In 2009 Rambus has purchased memory-device packaging patents from a company called Inapac Technology, Inc. In the same year of 2009, Rambus had also acquired the advanced lighting and optoelectronics patents from Global Lighting Technologies (GLT), which include MicroLens light distribution technology, and suitable for computing and consumer electronic applications.

Recently Rambus had also acquired Cryptography Research, a company which has developed security technologies such as differential power analysis (DPA) countermeasures. Cryptography Research also developed anti-piracy and anti-counterfeiting solutions including CryptoFirewall technology. The CryptoFirewall core is a separate, on-silicon, hardware-based security block that protects cryptographic keys and computations from attack.

Added to all these above, Rambus joined Industrial Technology Research Institute (ITRI) in Taiwan to develop interconnect and 3D semiconductor packaging technologies.

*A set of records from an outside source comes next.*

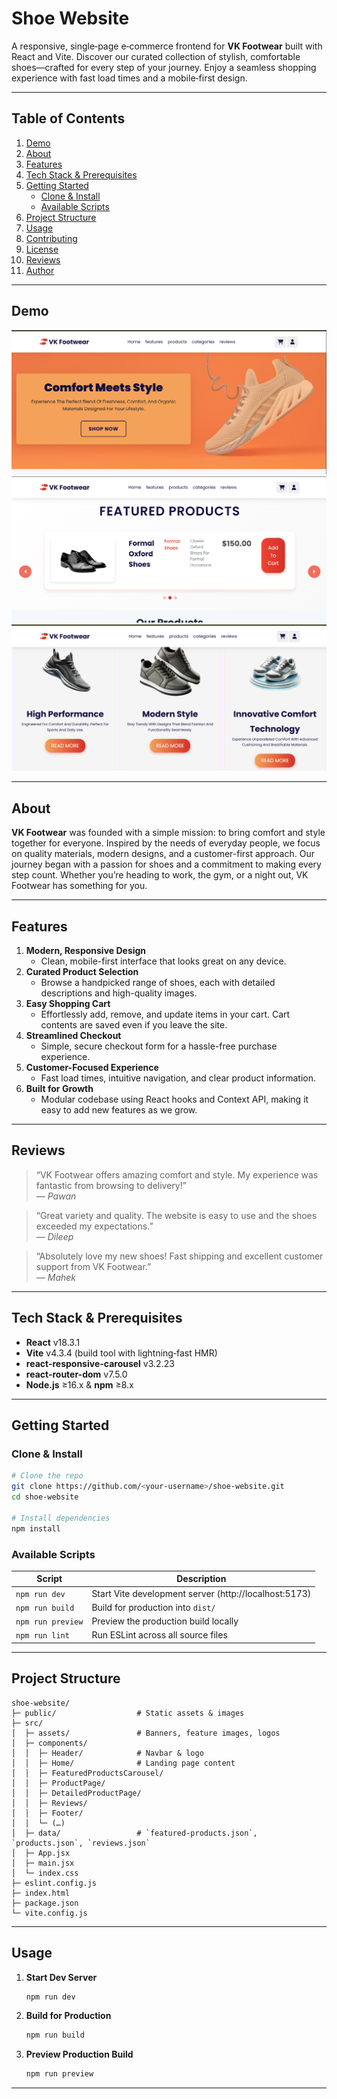 # Shoe Website

A responsive, single‑page e‑commerce frontend for **VK Footwear** built with React and Vite. Discover our curated collection of stylish, comfortable shoes—crafted for every step of your journey. Enjoy a seamless shopping experience with fast load times and a mobile‑first design.

---

## Table of Contents

1. [Demo](#demo)  
2. [About](#about)  
3. [Features](#features)  
4. [Tech Stack & Prerequisites](#tech-stack--prerequisites)  
5. [Getting Started](#getting-started)  
   - [Clone & Install](#clone--install)  
   - [Available Scripts](#available-scripts)  
6. [Project Structure](#project-structure)  
7. [Usage](#usage)  
8. [Contributing](#contributing)  
9. [License](#license)  
10. [Reviews](#reviews)  
11. [Author](#author)  

---

## Demo

![Home Screen](./src/assets/screenshots/home.png)  
![Product Carousel](./src/assets/screenshots/carousel.png)  
![Cart View](./src/assets/screenshots/cart.png) 

---

## About

**VK Footwear** was founded with a simple mission: to bring comfort and style together for everyone. Inspired by the needs of everyday people, we focus on quality materials, modern designs, and a customer-first approach. Our journey began with a passion for shoes and a commitment to making every step count. Whether you’re heading to work, the gym, or a night out, VK Footwear has something for you.

---

## Features

1. **Modern, Responsive Design**  
   - Clean, mobile-first interface that looks great on any device.
2. **Curated Product Selection**  
   - Browse a handpicked range of shoes, each with detailed descriptions and high-quality images.
3. **Easy Shopping Cart**  
   - Effortlessly add, remove, and update items in your cart. Cart contents are saved even if you leave the site.
4. **Streamlined Checkout**  
   - Simple, secure checkout form for a hassle-free purchase experience.
5. **Customer-Focused Experience**  
   - Fast load times, intuitive navigation, and clear product information.
6. **Built for Growth**  
   - Modular codebase using React hooks and Context API, making it easy to add new features as we grow.

---

## Reviews

> “VK Footwear offers amazing comfort and style. My experience was fantastic from browsing to delivery!”  
> — *Pawan*

> “Great variety and quality. The website is easy to use and the shoes exceeded my expectations.”  
> — *Dileep*

> “Absolutely love my new shoes! Fast shipping and excellent customer support from VK Footwear.”  
> — *Mahek*

---

## Tech Stack & Prerequisites

- **React** v18.3.1  
- **Vite** v4.3.4 (build tool with lightning‑fast HMR)  
- **react-responsive-carousel** v3.2.23  
- **react-router-dom** v7.5.0  
- **Node.js** ≥16.x & **npm** ≥8.x

---

## Getting Started

### Clone & Install

```bash
# Clone the repo
git clone https://github.com/<your-username>/shoe-website.git
cd shoe-website

# Install dependencies
npm install
```

### Available Scripts

| Script         | Description                                    |
| -------------- | ---------------------------------------------- |
| `npm run dev`  | Start Vite development server (http://localhost:5173) |
| `npm run build`| Build for production into `dist/`              |
| `npm run preview` | Preview the production build locally        |
| `npm run lint` | Run ESLint across all source files             |

---

## Project Structure

```
shoe-website/
├─ public/                  # Static assets & images
├─ src/
│  ├─ assets/               # Banners, feature images, logos
│  ├─ components/
│  │  ├─ Header/            # Navbar & logo
│  │  ├─ Home/              # Landing page content
│  │  ├─ FeaturedProductsCarousel/
│  │  ├─ ProductPage/
│  │  ├─ DetailedProductPage/
│  │  ├─ Reviews/
│  │  ├─ Footer/
│  │  └─ (…)
│  ├─ data/                 # `featured-products.json`, `products.json`, `reviews.json`
│  ├─ App.jsx
│  ├─ main.jsx
│  └─ index.css
├─ eslint.config.js
├─ index.html
├─ package.json
└─ vite.config.js
```

---

## Usage

1. **Start Dev Server**  
   ```bash
   npm run dev
   ```
2. **Build for Production**  
   ```bash
   npm run build
   ```
3. **Preview Production Build**  
   ```bash
   npm run preview
   ```

---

Rambus sued multiple number of leading semiconductor companies over patent impringement. Some of the outcomes did not favour Rambus.

Now finally its entering the semiconductor IC making turf to compete with leading semiconductor companies. Rambus has launched R+ DDR4 server memory chipset, RB26, for RDIMMs and LRDIMMs targeting server markets.

Can Rambus succeed in this market? Lot of consistently growing semiconductor companies in the world are dependent on their strength in silicon IP, which are continuously improved. Even in the semiconductor memory market, IP is driving significant growth to leading memory chipmakers. But then what stops semiconductor IP companies entering into semiconductor chip selling? It's basically resources and experience in that domain. If you have the investment backing, the success cannot be ruled out for IP companies venturing into semiconductor chip sales.

Then another question arises, why leading semiconductor IP companies such as ARM, CEVA not venturing into chip making? And to take this question further why not VLSI chip design companies such as Synopsys, Cadence, Mentor Graphics not offering VLSI design services and also even ready-made reference chip designs for SoCs? In fact many of the EDA companies also are leading VLSI IP suppliers. They don't want to compete with own customer. In the processor IP area, they carefully stay away from ARM's product range.

Does this means over the time is Rambus ready to lose its IP customers? Rambus must have prepared for that situation.

One business model never works continuously, we got to see what other business models evolve in the semiconductor industry.